From time to time during the telecast of the “Nastiness in Nashville,” the cameras panned on a few spots around the city. It was a nice relief from what was going on at ice level, and it reminded me of a trip I took there once. There was no NHL team in Music City then, but there was a lot of nightlife.
Lots of nightlife. Perfect for a bunch of athletes to have fun and break curfew in.
Just trying to make sense of how a team can allow 55 shots on goal.
I was in the depths of despair when I went to Nashville. It was a time when my marriage breakup was only a few months old, and my brother and his girlfriend, who lived there, invited me down and tried to raise my spirits somewhat.
My brother was the bass player in a band, and his girlfriend, Michelle Wright, was the lead singer of the band that bore her name. She was a rising star in the music business, had several top-selling albums, and she and my brother lived in a beautiful home on the outskirts of Nashville. She had also just bought a brand new Mercedes not long before I arrived, that we rode around in and I felt like quite a bigshot at the time.
Nashville’s an odd place, old yet vibrant, but not once did I get the impression that it was a hockey town. It’s a music place, as we all know. Although my brother took me into the arena that was there at the time that housed a minor-league team. But other than the arena – like I said, it’s a music place.
Michelle and my brother showed me around, and I even got to see her lay down some tracks in the studio, an experience which can be long, tedious and fascinating. The producer and engineer invited me to sit beside them in the control room, and afterward, all of us went for dinner where I found out by talking to the producer that he had been in a successful band in the sixties called the Beau Brummels, and had played the Ed Sullivan Show, a show I had grown up watching.
On another night, my brother and I went for beers and live music at a place called the Bluebird Cafe, and we saw John Prine, a longtime favourite of mine, sitting alone at the bar. We let him be, of course, because it’s not my style to bother these people. But you must know, if you’ve not heard of John Prine, that he’s one of the greatest folk/country songwriters of all time.

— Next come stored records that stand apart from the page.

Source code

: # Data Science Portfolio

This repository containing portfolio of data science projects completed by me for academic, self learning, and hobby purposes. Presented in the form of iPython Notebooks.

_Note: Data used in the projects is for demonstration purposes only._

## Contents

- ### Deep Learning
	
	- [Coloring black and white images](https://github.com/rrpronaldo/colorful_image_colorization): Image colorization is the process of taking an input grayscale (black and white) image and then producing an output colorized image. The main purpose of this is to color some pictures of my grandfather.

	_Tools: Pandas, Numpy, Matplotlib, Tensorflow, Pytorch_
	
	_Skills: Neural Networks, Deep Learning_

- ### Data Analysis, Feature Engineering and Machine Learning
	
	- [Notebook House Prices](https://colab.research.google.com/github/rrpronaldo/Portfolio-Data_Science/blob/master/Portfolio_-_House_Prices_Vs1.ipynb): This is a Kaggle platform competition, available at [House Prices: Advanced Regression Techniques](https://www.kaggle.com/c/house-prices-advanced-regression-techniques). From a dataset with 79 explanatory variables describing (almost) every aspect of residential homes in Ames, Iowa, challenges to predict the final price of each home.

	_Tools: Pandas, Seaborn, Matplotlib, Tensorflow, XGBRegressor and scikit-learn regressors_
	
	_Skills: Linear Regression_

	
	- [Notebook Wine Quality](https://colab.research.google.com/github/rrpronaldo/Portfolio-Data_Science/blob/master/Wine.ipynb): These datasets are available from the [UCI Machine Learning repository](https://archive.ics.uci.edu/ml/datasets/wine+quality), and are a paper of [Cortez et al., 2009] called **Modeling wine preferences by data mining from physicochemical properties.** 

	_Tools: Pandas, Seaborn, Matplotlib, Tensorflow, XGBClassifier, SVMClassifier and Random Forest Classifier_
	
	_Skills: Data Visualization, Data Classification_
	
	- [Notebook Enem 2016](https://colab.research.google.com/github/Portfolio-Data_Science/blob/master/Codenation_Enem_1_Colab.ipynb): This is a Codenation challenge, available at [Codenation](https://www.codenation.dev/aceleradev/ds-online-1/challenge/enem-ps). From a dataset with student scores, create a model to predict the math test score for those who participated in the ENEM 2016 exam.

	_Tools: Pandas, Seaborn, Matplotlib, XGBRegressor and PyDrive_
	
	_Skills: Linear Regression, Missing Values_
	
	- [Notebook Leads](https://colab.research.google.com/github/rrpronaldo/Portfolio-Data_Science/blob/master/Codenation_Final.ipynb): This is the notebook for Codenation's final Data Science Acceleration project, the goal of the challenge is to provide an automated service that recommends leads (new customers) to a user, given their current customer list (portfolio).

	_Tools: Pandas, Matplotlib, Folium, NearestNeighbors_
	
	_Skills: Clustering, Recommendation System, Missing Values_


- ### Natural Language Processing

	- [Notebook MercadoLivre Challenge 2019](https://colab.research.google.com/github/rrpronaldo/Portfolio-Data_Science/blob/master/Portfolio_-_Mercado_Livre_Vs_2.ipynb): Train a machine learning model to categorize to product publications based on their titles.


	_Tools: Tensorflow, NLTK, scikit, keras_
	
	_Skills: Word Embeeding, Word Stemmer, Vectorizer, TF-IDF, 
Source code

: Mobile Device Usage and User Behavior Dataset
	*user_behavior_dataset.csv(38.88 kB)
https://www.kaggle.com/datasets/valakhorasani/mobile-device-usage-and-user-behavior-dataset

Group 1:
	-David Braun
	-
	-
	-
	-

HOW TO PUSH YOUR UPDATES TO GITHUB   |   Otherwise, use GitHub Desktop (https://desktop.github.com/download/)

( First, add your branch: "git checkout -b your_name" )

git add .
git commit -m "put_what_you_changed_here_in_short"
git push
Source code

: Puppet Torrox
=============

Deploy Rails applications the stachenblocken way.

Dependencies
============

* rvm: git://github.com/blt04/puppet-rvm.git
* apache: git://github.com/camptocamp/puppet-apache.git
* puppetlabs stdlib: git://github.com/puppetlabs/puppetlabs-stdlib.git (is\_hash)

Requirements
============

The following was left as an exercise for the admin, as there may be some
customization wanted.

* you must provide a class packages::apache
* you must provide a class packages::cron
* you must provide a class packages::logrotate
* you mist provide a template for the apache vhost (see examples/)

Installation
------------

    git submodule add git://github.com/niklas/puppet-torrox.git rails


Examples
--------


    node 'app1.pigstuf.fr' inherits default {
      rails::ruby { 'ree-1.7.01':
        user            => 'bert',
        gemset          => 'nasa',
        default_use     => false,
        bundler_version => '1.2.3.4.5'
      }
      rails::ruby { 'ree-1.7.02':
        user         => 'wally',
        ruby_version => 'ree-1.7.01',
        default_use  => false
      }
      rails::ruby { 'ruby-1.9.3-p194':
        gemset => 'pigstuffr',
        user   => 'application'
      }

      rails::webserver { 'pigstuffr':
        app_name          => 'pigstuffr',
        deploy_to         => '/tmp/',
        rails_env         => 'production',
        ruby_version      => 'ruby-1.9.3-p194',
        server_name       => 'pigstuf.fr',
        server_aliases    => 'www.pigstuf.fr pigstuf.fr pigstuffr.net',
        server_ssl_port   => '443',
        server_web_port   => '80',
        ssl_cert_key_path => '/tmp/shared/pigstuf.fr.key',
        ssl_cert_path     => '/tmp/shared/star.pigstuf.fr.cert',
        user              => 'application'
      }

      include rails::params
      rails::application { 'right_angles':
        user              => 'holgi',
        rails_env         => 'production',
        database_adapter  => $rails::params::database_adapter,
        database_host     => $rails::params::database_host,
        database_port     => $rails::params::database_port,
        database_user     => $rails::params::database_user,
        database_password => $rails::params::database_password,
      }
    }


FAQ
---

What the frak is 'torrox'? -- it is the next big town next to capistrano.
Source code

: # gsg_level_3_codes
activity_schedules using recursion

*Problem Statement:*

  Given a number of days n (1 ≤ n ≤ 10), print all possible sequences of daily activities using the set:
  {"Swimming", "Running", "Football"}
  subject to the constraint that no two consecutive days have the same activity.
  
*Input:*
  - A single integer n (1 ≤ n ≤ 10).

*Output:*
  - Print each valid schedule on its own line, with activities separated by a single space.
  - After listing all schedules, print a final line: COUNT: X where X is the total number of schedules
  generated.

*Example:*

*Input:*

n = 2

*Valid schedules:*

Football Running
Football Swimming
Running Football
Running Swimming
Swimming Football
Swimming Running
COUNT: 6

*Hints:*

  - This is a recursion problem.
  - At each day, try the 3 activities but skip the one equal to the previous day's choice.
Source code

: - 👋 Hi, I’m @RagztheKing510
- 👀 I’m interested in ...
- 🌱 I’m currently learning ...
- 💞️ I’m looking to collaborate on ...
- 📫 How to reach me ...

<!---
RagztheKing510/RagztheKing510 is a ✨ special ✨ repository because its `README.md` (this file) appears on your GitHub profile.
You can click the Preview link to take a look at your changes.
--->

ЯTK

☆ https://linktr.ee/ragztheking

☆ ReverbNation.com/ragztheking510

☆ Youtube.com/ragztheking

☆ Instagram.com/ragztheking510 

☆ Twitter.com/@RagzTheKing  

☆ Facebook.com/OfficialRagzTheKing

In another honky tonk, legendary pool player Minnesota Fats was handing out stamped autographs. Maybe he couldn’t write, I’ve no idea. Eddie Shack, early in his career, used to do the same thing.
Michelle Wright is a tremendous woman with lots of style, and she had dozens of lit candles scattered throughout their house. She cooked and laughed and sang and she was wondrous. We had a long talk one night about writing, and she got on the phone and made a call and before I knew it, I had a new gig as a freelance writer for a music magazine.
She and my brother, (who are no longer together), made me smile at a time when smiles were seldom to be found on this mug. and this is a little thank you now to the two of them while using the pathetic display by my hockey team as an excuse to do it.